Rising metal prices in 1853 make difficult year for U.S. Mint

This copper-nickel pattern small cent was struck using a regular-issue quarter eagle die and a specially designed die showing the denomination with a wreath.

Images courtesy of Heritage Auctions.

While preparing to move a bookcase in January, I found a copy of the 1853 U.S. Treasury secretary’s report to the Senate wedged behind the books. I don’t remember buying it, but it makes for interesting reading and provides a glimpse into the operation of the U.S. Mint in the run-up to coinage of small cents.

The 21-page report is disbound from a larger book, likely that year’s presidential papers, and has the wonderful three-dimensional feel of handset type.

Unlike the annual Mint director’s report, which concerns itself with production, the Treasury report speaks to the cost of doing business. The report details wages and miscellaneous expenditures.

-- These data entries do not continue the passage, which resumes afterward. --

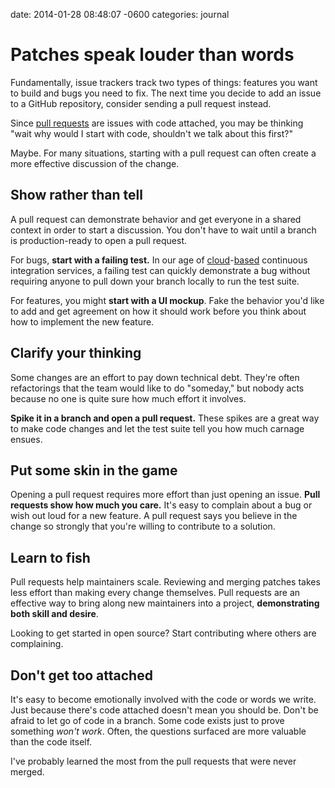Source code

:date: 2014-01-28 08:48:07 -0600
categories: journal

# Patches speak louder than words

Fundamentally, issue trackers track two types of things: features you want to
build and bugs you need to fix. The next time you decide to add an issue to a
GitHub repository, consider sending a pull request instead.

Since [pull requests][] are issues with code attached, you may be thinking
"wait why would I start with code, shouldn't we talk about this first?"

Maybe. For many situations, starting with a pull request can often create a
more effective discussion of the change.

## Show rather than tell

A pull request can demonstrate behavior and get everyone in a shared context in
order to start a discussion. You don't have to wait until a branch is
production-ready to open a pull request.

For bugs, **start with a failing test.** In our age of [cloud][]-[based][]
continuous integration services, a failing test can quickly demonstrate a bug
without requiring anyone to pull down your branch locally to run the test
suite.

For features, you might **start with a UI mockup**. Fake the behavior you'd
like to add and get agreement on how it should work before you think about how
to implement the new feature.

## Clarify your thinking

Some changes are an effort to pay down technical debt. They're often
refactorings that the team would like to do "someday," but nobody acts because
no one is quite sure how much effort it involves.

**Spike it in a branch and open a pull request.** These spikes are a great way
to make code changes and let the test suite tell you how much carnage ensues.

## Put some skin in the game

Opening a pull request requires more effort than just opening an issue. **Pull
requests show how much you care.** It's easy to complain about a bug or wish
out loud for a new feature. A pull request says you believe in the change so
strongly that you're willing to contribute to a solution.

## Learn to fish

Pull requests help maintainers scale. Reviewing and merging patches takes less
effort than making every change themselves. Pull requests are an effective way
to bring along new maintainers into a project, **demonstrating both skill and
desire**.

Looking to get started in open source? Start contributing where others are
complaining.

## Don't get too attached

It's easy to become emotionally involved with the code or words we write. Just
because there's code attached doesn't mean you should be. Don't be afraid to
let go of code in a branch. Some code exists just to prove something _won't
work_. Often, the questions surfaced are more valuable than the code itself.

I've probably learned the most from the pull requests that were never merged.

[pull requests]: https://help.github.com/articles/using-pull-requests
[cloud]: https://travis-ci.org/
[based]: https://circleci.com/
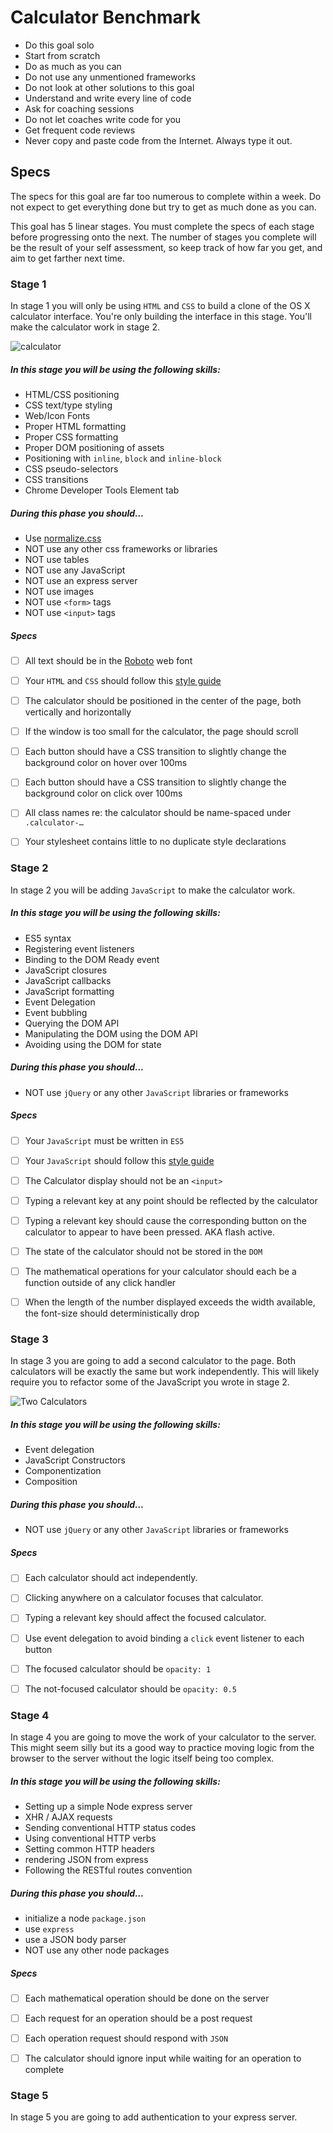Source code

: # Calculator Benchmark

- Do this goal solo
- Start from scratch
- Do as much as you can
- Do not use any unmentioned frameworks
- Do not look at other solutions to this goal
- Understand and write every line of code
- Ask for coaching sessions
- Do not let coaches write code for you
- Get frequent code reviews
- Never copy and paste code from the Internet. Always type it out.


## Specs

The specs for this goal are far too numerous to complete within a week. Do not expect to get everything done but try to get as much done as you can.

This goal has 5 linear stages. You must complete the specs of each stage before progressing onto the next. The number of stages you complete will be the result of your self assessment, so keep track of how far you get, and aim to get farther next time.


### Stage 1

In stage 1 you will only be using `HTML` and `CSS` to build a clone of the OS X calculator interface. You're only building the interface in this stage. You'll make the calculator work in stage 2.

![calculator](./calculator-in-browser.png)

##### In this stage you will be using the following skills:

- HTML/CSS positioning
- CSS text/type styling
- Web/Icon Fonts
- Proper HTML formatting
- Proper CSS formatting
- Proper DOM positioning of assets
- Positioning with `inline`, `block` and `inline-block`
- CSS pseudo-selectors
- CSS transitions
- Chrome Developer Tools Element tab

##### During this phase you should…

- Use [normalize.css](https://necolas.github.io/normalize.css/)
- NOT use any other css frameworks or libraries
- NOT use tables
- NOT use any JavaScript
- NOT use an express server
- NOT use images
- NOT use `<form>` tags
- NOT use `<input>` tags

##### Specs

- [ ] All text should be in the [Roboto](https://fonts.google.com/specimen/Roboto) web font
- [ ] Your `HTML` and `CSS` should follow this [style guide](https://google.github.io/styleguide/htmlcssguide.xml)
- [ ] The calculator should be positioned in the center of the page, both vertically and horizontally
- [ ] If the window is too small for the calculator, the page should scroll
- [ ] Each button should have a CSS transition to slightly change the background color on hover over 100ms
- [ ] Each button should have a CSS transition to slightly change the background color on click over 100ms
- [ ] All class names re: the calculator should be name-spaced under `.calculator-…`
- [ ] Your stylesheet contains little to no duplicate style declarations



### Stage 2

In stage 2 you will be adding `JavaScript` to make the calculator work.

##### In this stage you will be using the following skills:

- ES5 syntax
- Registering event listeners
- Binding to the DOM Ready event
- JavaScript closures
- JavaScript callbacks
- JavaScript formatting
- Event Delegation
- Event bubbling
- Querying the DOM API
- Manipulating the DOM using the DOM API
- Avoiding using the DOM for state


##### During this phase you should…

- NOT use `jQuery` or any other `JavaScript` libraries or frameworks

##### Specs

- [ ] Your `JavaScript` must be written in `ES5`
- [ ] Your `JavaScript` should follow this [style guide](https://google.github.io/styleguide/jsguide.html)
- [ ] The Calculator display should not be an `<input>`
- [ ] Typing a relevant key at any point should be reflected by the calculator
- [ ] Typing a relevant key should cause the corresponding button on the calculator to appear to have been pressed. AKA flash active.
- [ ] The state of the calculator should not be stored in the `DOM`
- [ ] The mathematical operations for your calculator should each be a function outside of any click handler
- [ ] When the length of the number displayed exceeds the width available, the font-size should deterministically drop


### Stage 3

In stage 3 you are going to add a second calculator to the page. Both calculators will be exactly the same but work independently. This will likely require you to refactor some of the JavaScript you wrote in stage 2.


![Two Calculators](./two-calculators-in-browser.png)

##### In this stage you will be using the following skills:

- Event delegation
- JavaScript Constructors
- Componentization
- Composition

##### During this phase you should…

- NOT use `jQuery` or any other `JavaScript` libraries or frameworks

##### Specs

- [ ] Each calculator should act independently.
- [ ] Clicking anywhere on a calculator focuses that calculator.
- [ ] Typing a relevant key should affect the focused calculator.
- [ ] Use event delegation to avoid binding a `click` event listener to each button
- [ ] The focused calculator should be `opacity: 1`
- [ ] The not-focused calculator should be `opacity: 0.5`


### Stage 4

In stage 4 you are going to move the work of your calculator to the server. This might seem silly but its a good way to practice moving logic from the browser to the server without the logic itself being too complex.


##### In this stage you will be using the following skills:

- Setting up a simple Node express server
- XHR / AJAX requests
- Sending conventional HTTP status codes
- Using conventional HTTP verbs
- Setting common HTTP headers
- rendering JSON from express
- Following the RESTful routes convention

##### During this phase you should…

- initialize a node `package.json`
- use `express`
- use a JSON body parser
- NOT use any other node packages


##### Specs

- [ ] Each mathematical operation should be done on the server
- [ ] Each request for an operation should be a post request
- [ ] Each operation request should respond with `JSON`
- [ ] The calculator should ignore input while waiting for an operation to complete



### Stage 5


In stage 5 you are going to add authentication to your express server.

The year was a difficult one for the Mint.

Rising metal prices were placing a cross-hair on copper and silver coins. Gold coins were produced in abundance as gold poured into the channels of commerce from the California Gold Rush.

Since 1850, the Mint had been experimenting with smaller cents. The issue became even more critical in 1853 when copper crossed the 40-cent-a-pound mark, the point, when labor is factored in, that it cost the government more than a cent to make a cent.

In 1853, the Mint produced an extensive series of pattern cents in copper, copper-nickel and billon (copper-silver). The Mint repurposed a quarter-eagle obverse die to produce many of the coins. The reverse showed the words ONE CENT within a wreath. Others were uniface, using just the denomination reverse.

The 1853 Treasury report shows that the Mint paid W. Coffin & Co. $147.50 for nickel.

Four years later the copper-nickel alloy won. “White” cents produced from 1857 through mid-1864 were made of copper-nickel.

In mid-1853, the Mint reacted to rising silver prices by reducing the weight of half dimes, dimes, quarter dollars and half dollars. The new lightweight coins had arrows beside the date. Older silver coins were quickly set aside by the public for their higher silver content. The Mint ramped up production of lightweight coins to meet the demands of commerce.

The Mint had an annual payroll of about $120,000 in 1853. Mint Director J.R. Snowden was the highest paid, taking home $3,500 a year. Chief Coiner Franklin Peale, who designed the Mint’s coinage presses, and engraver James B. Longacre, famous for the Indian Head cent, were paid $2,000 a year, slightly more than the $1,800 judges were paid in Pennsylvania and 5.3 times more than the $376-a-year skilled laborers earned in manufacturing.